▶ [WORK REQUIRED]:
After reading the listing below, copy it out exactly.

▶ [DATA FOR THIS TASK]:
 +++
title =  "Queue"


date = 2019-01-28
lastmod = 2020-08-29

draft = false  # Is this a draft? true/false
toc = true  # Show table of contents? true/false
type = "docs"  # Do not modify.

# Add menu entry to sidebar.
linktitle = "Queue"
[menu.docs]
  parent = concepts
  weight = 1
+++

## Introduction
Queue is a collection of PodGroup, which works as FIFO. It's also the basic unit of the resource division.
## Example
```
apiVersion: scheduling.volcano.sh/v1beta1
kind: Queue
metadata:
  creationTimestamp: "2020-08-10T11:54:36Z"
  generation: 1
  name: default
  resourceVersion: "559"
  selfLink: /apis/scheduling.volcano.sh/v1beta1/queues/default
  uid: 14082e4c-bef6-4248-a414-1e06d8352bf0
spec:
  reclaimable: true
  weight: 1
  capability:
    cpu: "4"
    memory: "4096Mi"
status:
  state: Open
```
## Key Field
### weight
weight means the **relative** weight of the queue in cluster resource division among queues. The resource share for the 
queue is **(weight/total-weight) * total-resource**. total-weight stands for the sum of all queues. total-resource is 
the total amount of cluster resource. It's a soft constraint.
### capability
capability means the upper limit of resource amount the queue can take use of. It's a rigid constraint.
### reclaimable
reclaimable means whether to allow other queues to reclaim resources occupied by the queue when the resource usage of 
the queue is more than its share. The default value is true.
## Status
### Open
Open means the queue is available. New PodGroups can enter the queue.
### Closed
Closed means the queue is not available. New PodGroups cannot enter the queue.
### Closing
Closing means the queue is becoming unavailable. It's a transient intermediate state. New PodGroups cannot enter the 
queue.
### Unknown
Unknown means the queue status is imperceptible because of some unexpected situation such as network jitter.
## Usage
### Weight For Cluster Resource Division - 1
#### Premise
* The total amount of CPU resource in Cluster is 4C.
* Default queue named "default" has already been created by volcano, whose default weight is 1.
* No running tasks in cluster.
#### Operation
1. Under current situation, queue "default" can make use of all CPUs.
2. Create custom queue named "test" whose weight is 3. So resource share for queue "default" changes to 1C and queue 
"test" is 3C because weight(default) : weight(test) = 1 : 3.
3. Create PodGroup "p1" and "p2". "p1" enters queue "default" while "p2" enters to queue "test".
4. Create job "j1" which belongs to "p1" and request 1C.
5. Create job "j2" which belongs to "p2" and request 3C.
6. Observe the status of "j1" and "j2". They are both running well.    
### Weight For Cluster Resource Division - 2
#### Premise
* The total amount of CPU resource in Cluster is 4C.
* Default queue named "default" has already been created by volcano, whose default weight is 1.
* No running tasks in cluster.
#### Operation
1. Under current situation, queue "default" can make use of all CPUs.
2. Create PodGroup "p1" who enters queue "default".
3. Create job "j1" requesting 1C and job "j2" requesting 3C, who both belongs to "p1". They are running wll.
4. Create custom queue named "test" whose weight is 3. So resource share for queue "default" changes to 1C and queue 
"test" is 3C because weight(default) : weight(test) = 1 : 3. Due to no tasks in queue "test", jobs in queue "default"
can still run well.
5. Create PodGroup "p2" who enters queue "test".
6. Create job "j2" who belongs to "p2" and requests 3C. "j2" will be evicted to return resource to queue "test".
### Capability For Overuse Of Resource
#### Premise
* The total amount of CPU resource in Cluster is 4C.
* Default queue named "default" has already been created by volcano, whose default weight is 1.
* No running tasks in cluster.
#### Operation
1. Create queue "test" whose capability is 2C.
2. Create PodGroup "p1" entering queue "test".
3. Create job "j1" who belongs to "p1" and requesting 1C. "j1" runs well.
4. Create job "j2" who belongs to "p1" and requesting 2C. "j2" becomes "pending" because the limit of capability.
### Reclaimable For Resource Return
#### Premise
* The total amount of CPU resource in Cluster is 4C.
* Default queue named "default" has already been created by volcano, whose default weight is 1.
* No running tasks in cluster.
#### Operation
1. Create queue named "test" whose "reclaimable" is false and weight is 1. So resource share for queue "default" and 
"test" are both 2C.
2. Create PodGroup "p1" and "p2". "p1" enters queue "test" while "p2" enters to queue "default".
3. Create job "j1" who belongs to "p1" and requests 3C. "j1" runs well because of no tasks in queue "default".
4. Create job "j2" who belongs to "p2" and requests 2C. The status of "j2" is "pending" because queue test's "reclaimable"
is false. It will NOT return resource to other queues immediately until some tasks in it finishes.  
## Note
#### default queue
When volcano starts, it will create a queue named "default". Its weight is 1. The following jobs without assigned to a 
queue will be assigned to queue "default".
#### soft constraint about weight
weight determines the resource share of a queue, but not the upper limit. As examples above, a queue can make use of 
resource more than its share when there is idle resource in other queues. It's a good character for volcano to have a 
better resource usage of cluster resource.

▶ [WRITTEN ANSWER]:
 +++
title =  "Queue"


date = 2019-01-28
lastmod = 2020-08-29

draft = false  # Is this a draft? true/false
toc = true  # Show table of contents? true/false
type = "docs"  # Do not modify.

# Add menu entry to sidebar.
linktitle = "Queue"
[menu.docs]
  parent = concepts
  weight = 1
+++

## Introduction
Queue is a collection of PodGroup, which works as FIFO. It's also the basic unit of the resource division.
## Example
```
apiVersion: scheduling.volcano.sh/v1beta1
kind: Queue
metadata:
  creationTimestamp: "2020-08-10T11:54:36Z"
  generation: 1
  name: default
  resourceVersion: "559"
  selfLink: /apis/scheduling.volcano.sh/v1beta1/queues/default
  uid: 14082e4c-bef6-4248-a414-1e06d8352bf0
spec:
  reclaimable: true
  weight: 1
  capability:
    cpu: "4"
    memory: "4096Mi"
status:
  state: Open
```
## Key Field
### weight
weight means the **relative** weight of the queue in cluster resource division among queues. The resource share for the 
queue is **(weight/total-weight) * total-resource**. total-weight stands for the sum of all queues. total-resource is 
the total amount of cluster resource. It's a soft constraint.
### capability
capability means the upper limit of resource amount the queue can take use of. It's a rigid constraint.
### reclaimable
reclaimable means whether to allow other queues to reclaim resources occupied by the queue when the resource usage of 
the queue is more than its share. The default value is true.
## Status
### Open
Open means the queue is available. New PodGroups can enter the queue.
### Closed
Closed means the queue is not available. New PodGroups cannot enter the queue.
### Closing
Closing means the queue is becoming unavailable. It's a transient intermediate state. New PodGroups cannot enter the 
queue.
### Unknown
Unknown means the queue status is imperceptible because of some unexpected situation such as network jitter.
## Usage
### Weight For Cluster Resource Division - 1
#### Premise
* The total amount of CPU resource in Cluster is 4C.
* Default queue named "default" has already been created by volcano, whose default weight is 1.
* No running tasks in cluster.
#### Operation
1. Under current situation, queue "default" can make use of all CPUs.
2. Create custom queue named "test" whose weight is 3. So resource share for queue "default" changes to 1C and queue 
"test" is 3C because weight(default) : weight(test) = 1 : 3.
3. Create PodGroup "p1" and "p2". "p1" enters queue "default" while "p2" enters to queue "test".
4. Create job "j1" which belongs to "p1" and request 1C.
5. Create job "j2" which belongs to "p2" and request 3C.
6. Observe the status of "j1" and "j2". They are both running well.    
### Weight For Cluster Resource Division - 2
#### Premise
* The total amount of CPU resource in Cluster is 4C.
* Default queue named "default" has already been created by volcano, whose default weight is 1.
* No running tasks in cluster.
#### Operation
1. Under current situation, queue "default" can make use of all CPUs.
2. Create PodGroup "p1" who enters queue "default".
3. Create job "j1" requesting 1C and job "j2" requesting 3C, who both belongs to "p1". They are running wll.
4. Create custom queue named "test" whose weight is 3. So resource share for queue "default" changes to 1C and queue 
"test" is 3C because weight(default) : weight(test) = 1 : 3. Due to no tasks in queue "test", jobs in queue "default"
can still run well.
5. Create PodGroup "p2" who enters queue "test".
6. Create job "j2" who belongs to "p2" and requests 3C. "j2" will be evicted to return resource to queue "test".
### Capability For Overuse Of Resource
#### Premise
* The total amount of CPU resource in Cluster is 4C.
* Default queue named "default" has already been created by volcano, whose default weight is 1.
* No running tasks in cluster.
#### Operation
1. Create queue "test" whose capability is 2C.
2. Create PodGroup "p1" entering queue "test".
3. Create job "j1" who belongs to "p1" and requesting 1C. "j1" runs well.
4. Create job "j2" who belongs to "p1" and requesting 2C. "j2" becomes "pending" because the limit of capability.
### Reclaimable For Resource Return
#### Premise
* The total amount of CPU resource in Cluster is 4C.
* Default queue named "default" has already been created by volcano, whose default weight is 1.
* No running tasks in cluster.
#### Operation
1. Create queue named "test" whose "reclaimable" is false and weight is 1. So resource share for queue "default" and 
"test" are both 2C.
2. Create PodGroup "p1" and "p2". "p1" enters queue "test" while "p2" enters to queue "default".
3. Create job "j1" who belongs to "p1" and requests 3C. "j1" runs well because of no tasks in queue "default".
4. Create job "j2" who belongs to "p2" and requests 2C. The status of "j2" is "pending" because queue test's "reclaimable"
is false. It will NOT return resource to other queues immediately until some tasks in it finishes.  
## Note
#### default queue
When volcano starts, it will create a queue named "default". Its weight is 1. The following jobs without assigned to a 
queue will be assigned to queue "default".
#### soft constraint about weight
weight determines the resource share of a queue, but not the upper limit. As examples above, a queue can make use of 
resource more than its share when there is idle resource in other queues. It's a good character for volcano to have a 
better resource usage of cluster resource.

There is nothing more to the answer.